Green groups sue US agencies over Western transmission corridors



Portland, Maine (Platts)--8Jul2009

A coalition of environmental groups has sued several US federal agencies
over recently established power transmission corridors in 11 Western states.

The groups said in a statement Tuesday that the corridors benefit
fossil-fueled generation and want the government to shift the corridors to
link renewable zones to Western markets, according to the suit filed in the US
District Court for the Northern District of California in San Francisco.

"The West-wide corridors perpetuate the coal infrastructure that must
become obsolete very soon if we are to avoid the worst effects of climate
change," said Amy Atwood, public lands energy director at the Center for
Biological Diversity and a lead attorney in the suit.

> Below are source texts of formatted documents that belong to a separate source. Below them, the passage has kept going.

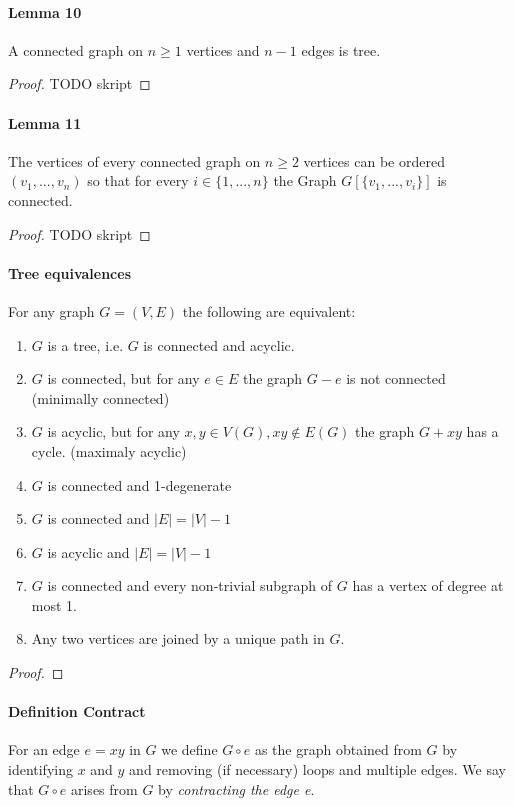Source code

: \paragraph{Lemma 10} A connected graph on $ n \geq 1 $ vertices and $ n-1 $ edges is 
tree.
\begin{proof}
   TODO skript 
\end{proof}

\paragraph{Lemma 11} The vertices of every connected graph on $ n \geq 2 $ vertices 
can be ordered $ (v_1,...,v_n) $ so that for every $ i \in \{1,...,n\} $ the 
Graph $ G[\{v_1,...,v_i\}] $ is connected.
\begin{proof}
   TODO skript 
\end{proof}

\paragraph{Tree equivalences} For any graph $ G = (V,E) $ the following are equivalent:
\begin{enumerate}
    \item $G $ is a tree, i.e. $ G $ is connected and acyclic.
    \item $G $ is connected, but for any $ e \in E $ the graph $ G - e $ is not 
    connected (minimally connected)
    \item $G $ is acyclic, but for any $ x,y \in V(G), xy \notin E(G) $ the graph 
    $ G + xy $ has a cycle. (maximaly acyclic) 
    \item $G $ is connected and 1-degenerate
    \item $G $ is connected and $ |E| = |V| - 1 $
    \item $G $ is acyclic and $ |E| = |V| - 1 $
    \item $G $ is connected and every non-trivial subgraph of $ G $ has a vertex of 
    degree at most 1.
    \item Any two vertices are joined by a unique path in $ G $.
\end{enumerate}
\begin{proof}
    
\end{proof}

\paragraph{Definition Contract}
For an edge $ e = xy $ in $ G $ we define $ G \circ e $ as the graph obtained from 
$ G $ by identifying $ x $ and $ y $ and removing (if necessary) loops and 
multiple edges. We say that $ G \circ e $ arises from $ G $ by 
\textit{contracting the edge e}.

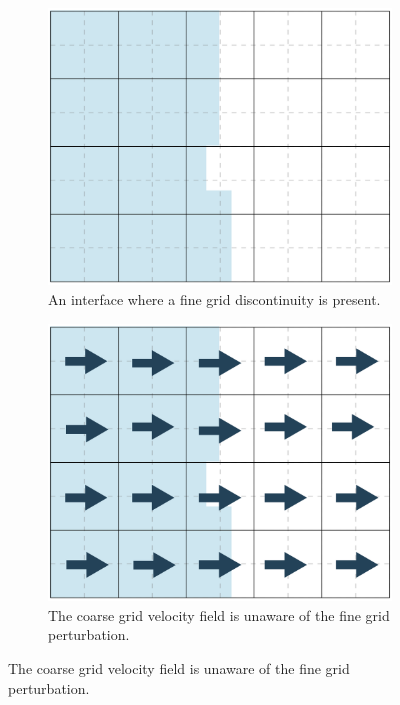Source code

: \begin{figure}[htbp]
	\centering
	\begin{subfigure}{.3\textwidth}
		\centering
		\includegraphics[width=1.0\linewidth]{figs/fgvel1.png}
		\caption{An interface where a fine grid discontinuity is present.}
		\label{fig:fgVel1}
	\end{subfigure}%
	\hfill
	\begin{subfigure}{0.3\textwidth}
		\centering
		\includegraphics[width=1.0\linewidth]{figs/fgvel2.png}
		\caption{The coarse grid velocity field is unaware of the fine grid perturbation.}
		\label{fig:fgVel2}

\end{subfigure}
\end{figure}
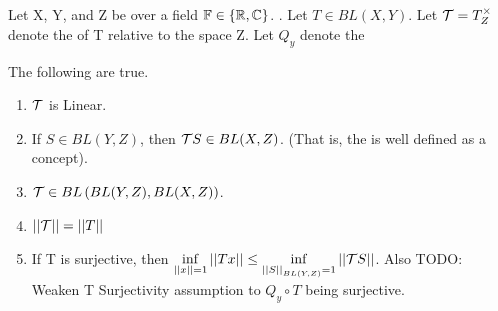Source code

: \begin{prop}[\AdjointOperator]
    \label{prop:adjointoperator}
    Let X, Y, and Z be \SeminormedSpaces
    over a field $\mathbb{F} \in \{\mathbb{R}, \mathbb{C}\}$. .
    Let $T \in BL(X,Y)$. 
    Let $\mathcal{T}=T^\times_Z$ denote the 
    \AdjointOperator of T
    relative to the space Z. 
    Let $Q_y$ denote the \QuotientMap

    The following are true. 
    \begin{enumerate}
        \item $\mathcal{T}$ is Linear. 
        \item If $S \in BL(Y,Z)$, then $\mathcal{T} S \in BL(X,Z)$. (That is, the \AdjointOperator is well defined as a concept).
        \item $\mathcal{T} \in BL\left(  BL(Y,Z), BL(X,Z)\right)$. 
        \item $\left|\left| \mathcal{T} \right|\right|=\left|\left| T \right|\right|$
        \item If T is surjective, then $\inf\limits_{\left|\left| x \right|\right|=1}\left|\left| Tx \right|\right| \leq \inf\limits_{\left|\left| S \right|\right|_{BL(Y,Z)} = 1} \left|\left| \mathcal{T} S \right|\right| $. Also TODO: Weaken T Surjectivity assumption to $Q_y \circ T$ being surjective. 
        
    \end{enumerate}



\end{prop}
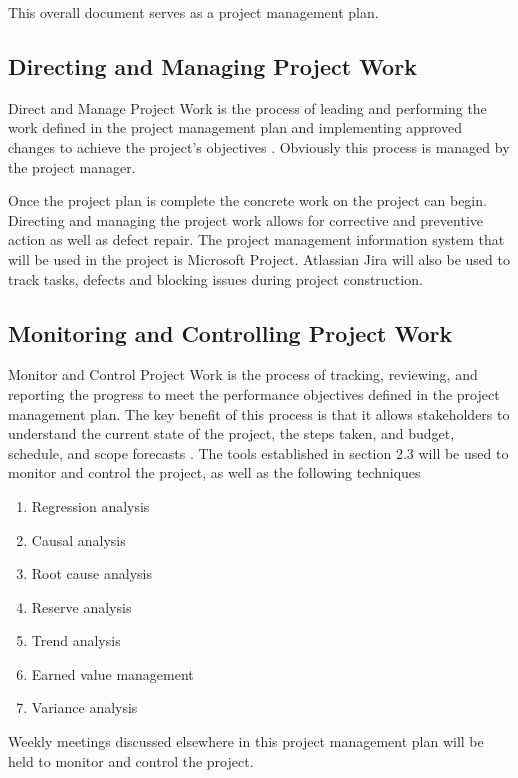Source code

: This overall document serves as a project management plan.

\subsection{Directing and Managing Project Work}

Direct and Manage Project Work is the process of leading and performing the work defined in the project management plan and implementing approved changes to achieve the project’s objectives \parencite{pmbok}. Obviously this process is managed by the project manager.

Once the project plan is complete the concrete work on the project can begin. Directing and managing the project work allows for corrective and preventive action as well as defect repair. The project management information system that will be used in the project is Microsoft Project. Atlassian Jira will also be used to track tasks, defects and blocking issues during project construction.

\subsection{Monitoring and Controlling Project Work}

Monitor and Control Project Work is the process of tracking, reviewing, and reporting the progress to meet the performance objectives defined in the project management plan. The key benefit of this process is that it allows stakeholders to understand the current state of the project, the steps taken, and budget, schedule, and scope forecasts \parencite{pmbok}. The tools established in section 2.3 will be used to monitor and control the project, as well as the following techniques

\begin{enumerate}
\item Regression analysis
\item Causal analysis
\item Root cause analysis
\item Reserve analysis
\item Trend analysis
\item Earned value management
\item Variance analysis
\end{enumerate}

Weekly meetings discussed elsewhere in this project management plan will be held to monitor and control the project.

The federal Energy Policy Act of 2005 required federal agencies to
designate corridors for oil, gas and hydrogen pipelines, and electricity
transmission and distribution facilities on federal lands in Arizona,
California, Colorado, Idaho, Montana, Nevada, New Mexico, Oregon, Utah,
Washington and Wyoming. The US Bureau of Land Management and Department of
Energy failed to consider reasonable alternatives or consider the
environmental effects of designating in mid-January nearly 6,000 miles of
energy corridors in the West, the suit said.

The suit argues that the federal agencies violated the energy policy act,
the Endangered Species Act, the National Environmental Policy Act and the
Federal Land Policy and Management Act.

The suit was filed against the Department of Interior and Interior
Secretary Ken Salazar, the BLM and BLM Director Mike Pool, the Department of
Agriculture and Agriculture Secretary Tom Vilsack, the US Forest Service and
Forest Service Chief Tom Tidwell and the DOE and DOE Secretary Steven Chu.